Around this time of year we all begin to reflect on what has transpired over the past year. Normally I look back and feel a sense of accomplishment and excitement to move forward to the next year. This time around I definitely feel the excitement to move on, but the sense of accomplishment isn't really there. Sure plenty of great things have happened in 2008 mainly being the wedding, Michael graduating, and checking off some of the home improvement projects on our to do list, but there have been a lot of not so great things as well.

I told you guys yesterday that I had seen Benjamin Button and while there were many great quotes I only found one I liked on the internet. I guess I will have to wait until the movie comes out on dvd to write down the rest of the ones I like, but for the time being I will share this one with you.

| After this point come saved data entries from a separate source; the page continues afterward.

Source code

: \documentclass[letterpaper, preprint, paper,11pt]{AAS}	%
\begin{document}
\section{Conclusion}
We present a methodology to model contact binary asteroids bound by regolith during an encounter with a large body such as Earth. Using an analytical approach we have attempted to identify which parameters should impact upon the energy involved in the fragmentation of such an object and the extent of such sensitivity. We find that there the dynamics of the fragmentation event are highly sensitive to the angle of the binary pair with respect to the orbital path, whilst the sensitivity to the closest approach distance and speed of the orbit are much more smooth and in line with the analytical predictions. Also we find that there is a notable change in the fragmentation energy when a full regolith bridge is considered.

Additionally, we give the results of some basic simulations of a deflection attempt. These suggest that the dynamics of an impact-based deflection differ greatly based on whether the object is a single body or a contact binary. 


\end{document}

"I was thinking how nothing last and what a shame that is."


I'm not very good with change and I spend a lot of time thinking about how things used to be and how things might have turned out if this or that would have or have not happened. I consider this a not so great quality of mine because sometimes it prevents me from focusing on the goodness of the here and now and the excitement of what may be to come. I like everything to be planned out all the way to the end, but life doesn't work like that. It always throws you curve balls. Sometimes I will even try to plan out the worst case scenario, but even my mind can't come up with all the surprise attacks life can give me.

I feel like this year was the final year of my so-called youth. Maybe it's because I'm turning 25 in April or because I'm a wife now or because we are both done with school. Or maybe its because I was forced to make many grown up decisions this year. Maybe because I lost a great friend and through that process realized that you never know how much time you actually have. Whatever the reason, reflecting on this year has been a sad process for me this go around. I am looking forward to 2009 and hopefully moving past many of my sad memories of 2008.

3 comments :

  1. I hope 2009 is a great year for you!

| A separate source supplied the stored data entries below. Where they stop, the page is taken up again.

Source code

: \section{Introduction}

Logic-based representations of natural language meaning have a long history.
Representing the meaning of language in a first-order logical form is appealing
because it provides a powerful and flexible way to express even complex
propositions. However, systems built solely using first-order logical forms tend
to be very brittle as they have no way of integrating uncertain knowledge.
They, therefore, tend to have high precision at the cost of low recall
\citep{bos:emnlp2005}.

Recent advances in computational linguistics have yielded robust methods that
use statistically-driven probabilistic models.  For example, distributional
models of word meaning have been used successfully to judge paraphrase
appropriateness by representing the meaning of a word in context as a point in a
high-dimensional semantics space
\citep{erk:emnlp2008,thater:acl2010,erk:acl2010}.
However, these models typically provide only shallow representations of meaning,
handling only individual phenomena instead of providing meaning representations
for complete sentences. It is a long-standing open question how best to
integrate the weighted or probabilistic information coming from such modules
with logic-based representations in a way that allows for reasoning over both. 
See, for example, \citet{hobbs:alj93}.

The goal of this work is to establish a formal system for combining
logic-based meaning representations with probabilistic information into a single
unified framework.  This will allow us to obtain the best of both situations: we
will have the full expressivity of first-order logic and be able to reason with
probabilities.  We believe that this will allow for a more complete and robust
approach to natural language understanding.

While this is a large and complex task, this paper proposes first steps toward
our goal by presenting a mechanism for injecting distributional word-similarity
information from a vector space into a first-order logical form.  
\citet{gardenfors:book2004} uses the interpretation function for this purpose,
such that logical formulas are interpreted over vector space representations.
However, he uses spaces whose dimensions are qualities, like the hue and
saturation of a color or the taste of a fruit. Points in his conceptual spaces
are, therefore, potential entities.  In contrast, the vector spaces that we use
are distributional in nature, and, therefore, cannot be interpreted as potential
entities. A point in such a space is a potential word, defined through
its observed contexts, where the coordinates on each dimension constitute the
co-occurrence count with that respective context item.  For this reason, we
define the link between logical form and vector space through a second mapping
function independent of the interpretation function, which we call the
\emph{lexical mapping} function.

    So, it sounds like you liked that movie... I've been trying to decide whether or not to see it. Maybe I will now!

    ReplyDelete
  2. Aw Laura..

    Truthfully, 2008 was very good in many ways, but tough in anothe way. Actually it has been really rough. And I am looking forward to 2009 as well. I want to a fresh start!!

    I hope 2009 will bring you ton and ton of happiness in your life with your husband, friends and family!!!

    xoxo

    ReplyDelete
  3. Change is difficult for all of us...but I think as we get older, somehow it becomes a little easier when we realize that good things come as a result, even against our fears.

    You're right, you never really know what is around the corner, so be brave and enjoy yourself. Thanks for your visit to my blog today. And happy new year to you!